After a bit of time at the truck dealership, who was kind enough to give us a loaner vehicle, we had just enough time to get by the sound guy’s place, but unfortunately not enough for our RV walk through. Since we didn’t have the truck, not getting the trailer was a non-issue.
We woke up the next morning full of excitement and hope that all the pieces would fall into place, and we’d be official RVers. Expecting to find our trailer all clean, shiny and ready to rumble, we drove into the dealership to find that unfortunately, that wasn’t the case. In fact, it wasn’t any of those. Our walk through found lights out, stove burners not working, generator problems, inverter problems, awning problems, fireplace problems, and of the 3 things extra that we had asked them to do, only 1 had been completed. Needless to say, the entire day was spent at the dealership waiting while they worked to fix the numerous problems. By 2pm the hitch parts were there, and by 5pm, we were in possession of our truck, but the trailer wasn’t even close to being ready. Our instructor had arrived and wanted to get the power point part of the lesson done that evening so we could start the driving portion first thing in the morning. He helped us get the trailer into an RV park for the night, went through the power point, and bid us Good Evening at about 9:30pm. We grabbed a quick bite, headed to WalMart to pick up a few essentials; pillows, towels, soap etc., and finally hit the hay about 2am.

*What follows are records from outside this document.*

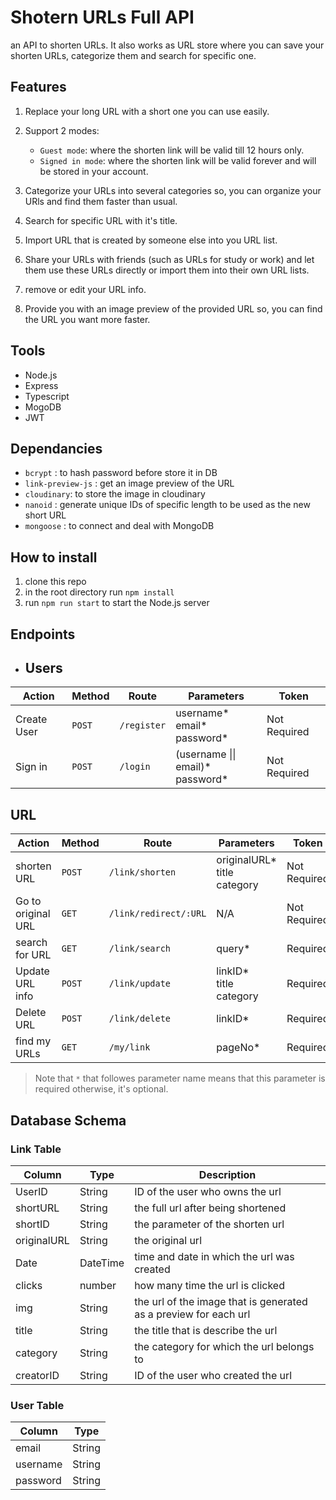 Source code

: # Shotern URLs Full API
an API to shorten URLs. It also works as URL store where you can save your shorten URLs, categorize them and search for specific one.

## Features
1) Replace your long URL with a short one you can use easily.
2) Support 2 modes: 
    - `Guest mode`: where the shorten link will be valid till 12 hours only.
    - `Signed in mode`: where the shorten link will be valid forever and will be stored in your account.

3) Categorize your URLs into several categories so, you can organize your URls and find them faster than usual.
4) Search for specific URL with it's title.
5) Import URL that is created by someone else into you URL list.
6) Share your URLs with friends (such as URLs for study or work) and let them use these URLs directly or import them into their own URL lists.
7) remove or edit your URL info.
8) Provide you with an image preview of the provided URL so, you can find the URL you want more faster.

## Tools
- Node.js
- Express
- Typescript
- MogoDB
- JWT

## Dependancies
- `bcrypt` : to hash password before store it in DB
- `link-preview-js` : get  an image preview of the URL
- `cloudinary`: to store the image in cloudinary
- `nanoid` : generate unique IDs of specific length to be used as the new short URL
- `mongoose` : to connect and deal with MongoDB

## How to install
1) clone this repo
2) in the root directory run `npm install`
3) run `npm run start` to start the Node.js server

## Endpoints
- ## Users

| Action | Method | Route | Parameters | Token|
| ------------- | ------------- | -------------| ------------- | ------ |
| Create User  | `POST`  | `/register` | username* <br> email* <br> password*   | Not Required |
| Sign in  | `POST`  | `/login` | (username \|\| email)\*<br> password* | Not Required |


## URL

| Action | Method | Route | Parameters | Token|
| ------------- | ------------- | -------------| ------------- | ------ |
| shorten URL  | `POST`  | `/link/shorten` | originalURL* <br> title <br>  category   | Not Required |
| Go to original URL | `GET`  | `/link/redirect/:URL` | N/A | Not Required |
| search for URL  | `GET`  | `/link/search` | query* | Required |
| Update URL info  | `POST`  | `/link/update` | linkID* <br> title <br> category | Required |
| Delete URL | `POST`  | `/link/delete` | linkID* | Required |
| find my URLs | `GET`  | `/my/link` | pageNo* | Required |


> Note that `*` that followes parameter name means that this parameter is required otherwise, it's optional.

## Database Schema
### Link Table

|  Column | Type | Description |
| --------- | --------- | -----|
| UserID | String | ID of the user who owns the url |
| shortURL | String | the full url after being shortened |
| shortID | String |  the parameter of the shorten url |
| originalURL | String | the original url|
| Date | DateTime | time and date in which the url was created|
| clicks | number | how many time the url is clicked |
| img | String | the url of the image that is generated as a preview for each url |
| title | String | the title that is describe the url |
| category | String | the category for which the url belongs to |
| creatorID | String | ID of the user who created the url |

### User Table

|  Column | Type |
| --------- | --------- |
| email | String |
| username | String |
| password | String |
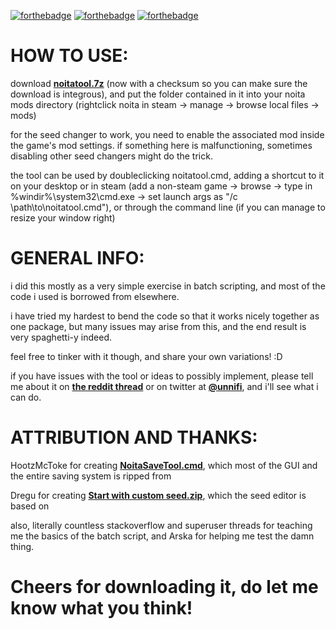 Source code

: [![forthebadge](https://forthebadge.com/images/badges/works-on-my-machine.svg)](https://forthebadge.com) [![forthebadge](https://forthebadge.com/images/badges/powered-by-black-magic.svg)](https://forthebadge.com) [![forthebadge](https://forthebadge.com/images/badges/ctrl-c-ctrl-v.svg)](https://forthebadge.com)

# HOW TO USE:
download **[noitatool.7z](https://github.com/talossa/noitatool/releases/latest)** (now with a checksum so you can make sure the download is integrous), and put the folder contained in it into your noita mods directory (rightclick noita in steam -> manage -> browse local files -> mods)

for the seed changer to work, you need to enable the associated mod inside the game's mod settings. 
if something here is malfunctioning, sometimes disabling other seed changers might do the trick.

the tool can be used by doubleclicking noitatool.cmd, adding a shortcut to it on your desktop or in steam (add a non-steam game -> browse -> type in %windir%\system32\cmd.exe -> set launch args as "/c \path\to\noitatool.cmd"), or through the command line (if you can manage to resize your window right)


# GENERAL INFO:
i did this mostly as a very simple exercise in batch scripting, and most of the code i used is borrowed from elsewhere. 

i have tried my hardest to bend the code so that it works nicely together as one package, but many issues may arise from this, and the end result is very spaghetti-y indeed. 

feel free to tinker with it though, and share your own variations! :D

if you have issues with the tool or ideas to possibly implement, please tell me about it on **[the reddit thread](https://www.reddit.com/r/noita/comments/ljchy0)** or on twitter at **[@unnifi](https://twitter.com/unnifi)**, and i'll see what i can do.


# ATTRIBUTION AND THANKS:
HootzMcToke for creating **[NoitaSaveTool.cmd](https://github.com/hootzmctoke/noitasavetool)**, which most of the GUI and the entire saving system is ripped from

Dregu for creating **[Start with custom seed.zip](https://modworkshop.net/mod/25898)**, which the seed editor is based on

also, literally countless stackoverflow and superuser threads for teaching me the basics of the batch script, and Arska for 
helping me test the damn thing.

# Cheers for downloading it, do let me know what you think!
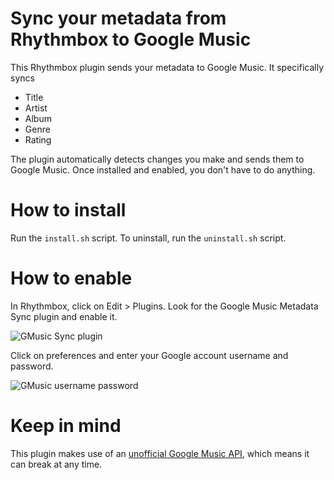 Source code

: Sync your metadata from Rhythmbox to Google Music
=====================

This Rhythmbox plugin sends your metadata to Google Music.  It specifically syncs

* Title
* Artist
* Album
* Genre
* Rating

The plugin automatically detects changes you make and sends them to Google Music.  Once installed and enabled, you don't have to do anything.

How to install
===
Run the `install.sh` script.  To uninstall, run the `uninstall.sh` script.


How to enable
===

In Rhythmbox, click on Edit > Plugins.  Look for the Google Music Metadata Sync plugin and enable it.

![GMusic Sync plugin](http://farm9.staticflickr.com/8485/8215042706_4e6b91acd1_o.png)

Click on preferences and enter your Google account username and password.

![GMusic username password](http://farm9.staticflickr.com/8062/8215042168_132a0c8ea7_o.png)

Keep in mind
===

This plugin makes use of an [unofficial Google Music API](https://github.com/simon-weber/Unofficial-Google-Music-API), which means it can break at any time.

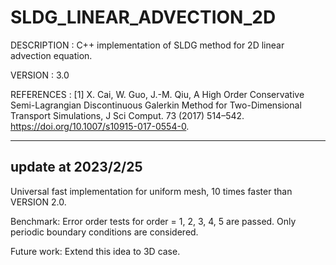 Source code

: # SLDG_LINEAR_ADVECTION_2D

DESCRIPTION : C++ implementation of SLDG method for 2D linear advection equation.

VERSION     : 3.0

REFERENCES  : 
[1] X. Cai, W. Guo, J.-M. Qiu, A High Order Conservative Semi-Lagrangian Discontinuous Galerkin Method for Two-Dimensional Transport Simulations, J Sci Comput. 73 (2017) 514–542. https://doi.org/10.1007/s10915-017-0554-0.

---

## update at 2023/2/25

Universal fast implementation for uniform mesh, 10 times faster than VERSION 2.0.

Benchmark: 
Error order tests for order = 1, 2, 3, 4, 5 are passed. 
Only periodic boundary conditions are considered.

Future work: 
Extend this idea to 3D case.

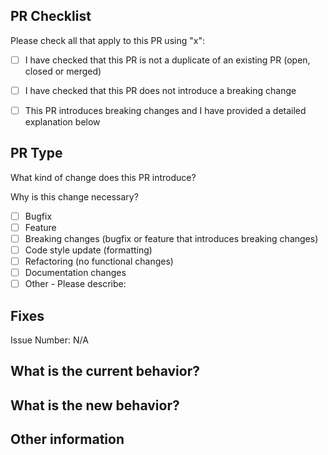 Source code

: ## PR Checklist
Please check all that apply to this PR using "x":

- [ ] I have checked that this PR is not a duplicate of an existing PR (open, closed or merged)
- [ ] I have checked that this PR does not introduce a breaking change
- [ ] This PR introduces breaking changes and I have provided a detailed explanation below


## PR Type
What kind of change does this PR introduce?

Why is this change necessary?

<!-- Please check all that apply to this PR using "x". -->

- [ ] Bugfix
- [ ] Feature
- [ ] Breaking changes (bugfix or feature that introduces breaking changes)
- [ ] Code style update (formatting)
- [ ] Refactoring (no functional changes)
- [ ] Documentation changes
- [ ] Other - Please describe:

## Fixes

Issue Number: N/A


## What is the current behavior?


## What is the new behavior?


## Other information


<!-- If this PR contains a breaking change, please describe the impact and solution strategy for existing applications below. -->
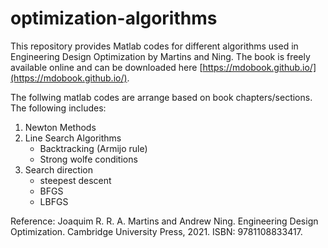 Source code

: # optimization-algorithms

This repository provides Matlab codes for different algorithms used in Engineering Design Optimization by Martins and Ning. The book is freely available online and can be downloaded here [https://mdobook.github.io/](https://mdobook.github.io/).

The follwing matlab codes are arrange based on book chapters/sections. The following includes:
1) Newton Methods
2) Line Search Algorithms
   - Backtracking (Armijo rule)
   - Strong wolfe conditions
3) Search direction
   - steepest descent
   - BFGS
   - LBFGS
  

Reference:
Joaquim R. R. A. Martins and Andrew Ning. Engineering Design Optimization. Cambridge University Press, 2021. ISBN: 9781108833417.

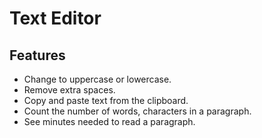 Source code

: # Text Editor

## Features

-  Change to uppercase or lowercase.
-  Remove extra spaces.
-  Copy and paste text from the clipboard.
-  Count the number of words, characters in a paragraph.
-  See minutes needed to read a paragraph.
<!-- -  Save/Load files with .txt extension. --> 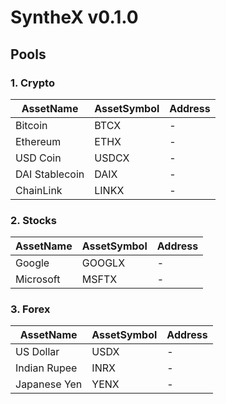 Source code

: # SyntheX v0.1.0

## Pools

### 1. Crypto

| AssetName | AssetSymbol | Address |
| --------- | ----------- | ------- |
| Bitcoin | BTCX | - |
| Ethereum | ETHX | - |
| USD Coin | USDCX | - |
| DAI Stablecoin | DAIX | - |
| ChainLink | LINKX | - |

### 2. Stocks

| AssetName | AssetSymbol | Address |
| --------- | ----------- | ------- |
| Google | GOOGLX | - |
| Microsoft | MSFTX | - |

### 3. Forex

| AssetName | AssetSymbol | Address |
| --------- | ----------- | ------- |
| US Dollar | USDX | - |
| Indian Rupee | INRX | - |
| Japanese Yen | YENX | - |# contracts-v0.1
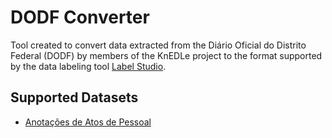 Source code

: # DODF Converter

Tool created to convert data extracted from the Diário Oficial do Distrito Federal (DODF) by members of the KnEDLe project to the format supported by the data labeling tool [Label Studio](https://labelstud.io/).

## Supported Datasets

- [Anotações de Atos de Pessoal](https://github.com/UnB-KnEDLe/datasets/blob/master/anotacoes_atos_de_pessoal.md)
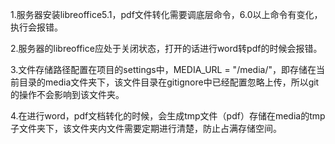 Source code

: 1.服务器安装libreoffice5.1，pdf文件转化需要调底层命令，6.0以上命令有变化，执行会报错。

2.服务器的libreoffice应处于关闭状态，打开的话进行word转pdf的时候会报错。

3.文件存储路径配置在项目的settings中，MEDIA_URL = "/media/"，即存储在当前目录的media文件夹下，该文件目录在gitignore中已经配置忽略上传，所以git的操作不会影响到该文件夹。

4.在进行word，pdf文档转化的时候，会生成tmp文件（pdf）存储在media的tmp子文件夹下，该文件夹内文件需要定期进行清楚，防止占满存储空间。

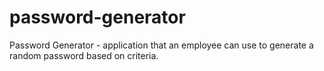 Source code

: # password-generator
Password Generator - application that an employee can use to generate a random password based on criteria.
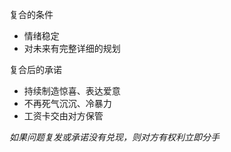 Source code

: 复合的条件
- 情绪稳定
- 对未来有完整详细的规划

复合后的承诺
- 持续制造惊喜、表达爱意
- 不再死气沉沉、冷暴力
- 工资卡交由对方保管

*如果问题复发或承诺没有兑现，则对方有权利立即分手* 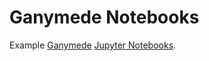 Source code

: # Ganymede Notebooks

Example [Ganymede][Ganymede Kernel] [Jupyter Notebooks][Jupyter Notebook].


[Jupyter Notebook]: https://jupyter-notebook.readthedocs.io/en/stable/index.html

[Ganymede Kernel]: https://github.com/allen-ball/ganymede
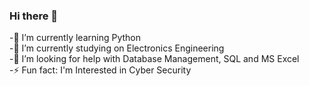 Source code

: ### Hi there 👋
-🌱 I’m currently learning Python   
-🔭 I’m currently studying on Electronics Engineering  
-🤔 I’m looking for help with Database Management, SQL and MS Excel  
-⚡ Fun fact: I'm Interested in Cyber Security  

<!--
**emreercn/emreercn** is a ✨ _special_ ✨ repository because its `README.md` (this file) appears on your GitHub profile.

Here are some ideas to get you started:

- 🔭 I’m currently working on ...
- 🌱 I’m currently learning ...
- 👯 I’m looking to collaborate on ...
- 🤔 I’m looking for help with ...
- 💬 Ask me about ...
- 📫 How to reach me: ...
- 😄 Pronouns: ...
- ⚡ Fun fact: ...
-->
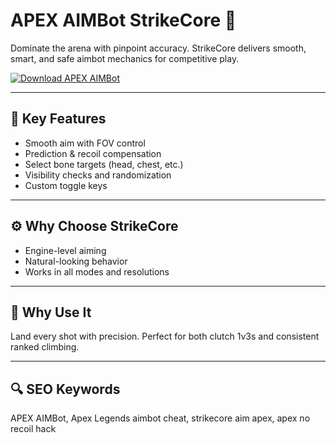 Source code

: # APEX AIMBot StrikeCore 🎯

Dominate the arena with pinpoint accuracy. StrikeCore delivers smooth, smart, and safe aimbot mechanics for competitive play.

[![Download APEX AIMBot](https://img.shields.io/badge/Download-APEX%20AIMBot%20StrikeCore-blueviolet)](https://deexcloud.com/)

---

## 🔫 Key Features  
- Smooth aim with FOV control  
- Prediction & recoil compensation  
- Select bone targets (head, chest, etc.)  
- Visibility checks and randomization  
- Custom toggle keys  

---

## ⚙️ Why Choose StrikeCore  
- Engine-level aiming  
- Natural-looking behavior  
- Works in all modes and resolutions  

---

## 🚀 Why Use It  
Land every shot with precision. Perfect for both clutch 1v3s and consistent ranked climbing.

---

## 🔍 SEO Keywords  
APEX AIMBot, Apex Legends aimbot cheat, strikecore aim apex, apex no recoil hack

6am came very early, and very cold. We hadn’t learned yet how to work the heater, and one thing most RV’s aren’t, is insulated, burrrrr. After numerous attempts to get the 5th wheel hitch hooked up ( more about that later ), we were on the road. The instructor found a large empty parking area at a school to use for the training which was a fabulous way to get started. Don aced it, he was a natural, and in a couple hours, the instructor took him on the streets for the real challenge of driving with a monster on your tail. By noon, we said our goodbye’s and headed back to the dealership so they could try and finish up the repair work. At the end of the day the lights, fireplace, awning, and stove had been repaired, and they had finished the install of the coffee pot. The generator, and inverter still were not working, and the washlets were not installed, but we were out of time. In order to make our flight, we had to get on the road first thing in the morning. The good news is that we learned about the heater, so we had a very warm and comfortable sleep, something we desperately needed at that point, especially when we had such a big day ahead.
To be continued …
By the way, the video is Don’s first attempt at parallel parking. I was so impressed, I have a hard time doing that with a little car. The man walking by the truck was our driving instructor John Hanson with RV Basic Training. He was a great teacher and a lovely man. We highly recommend this type of training to all our fellow newbies.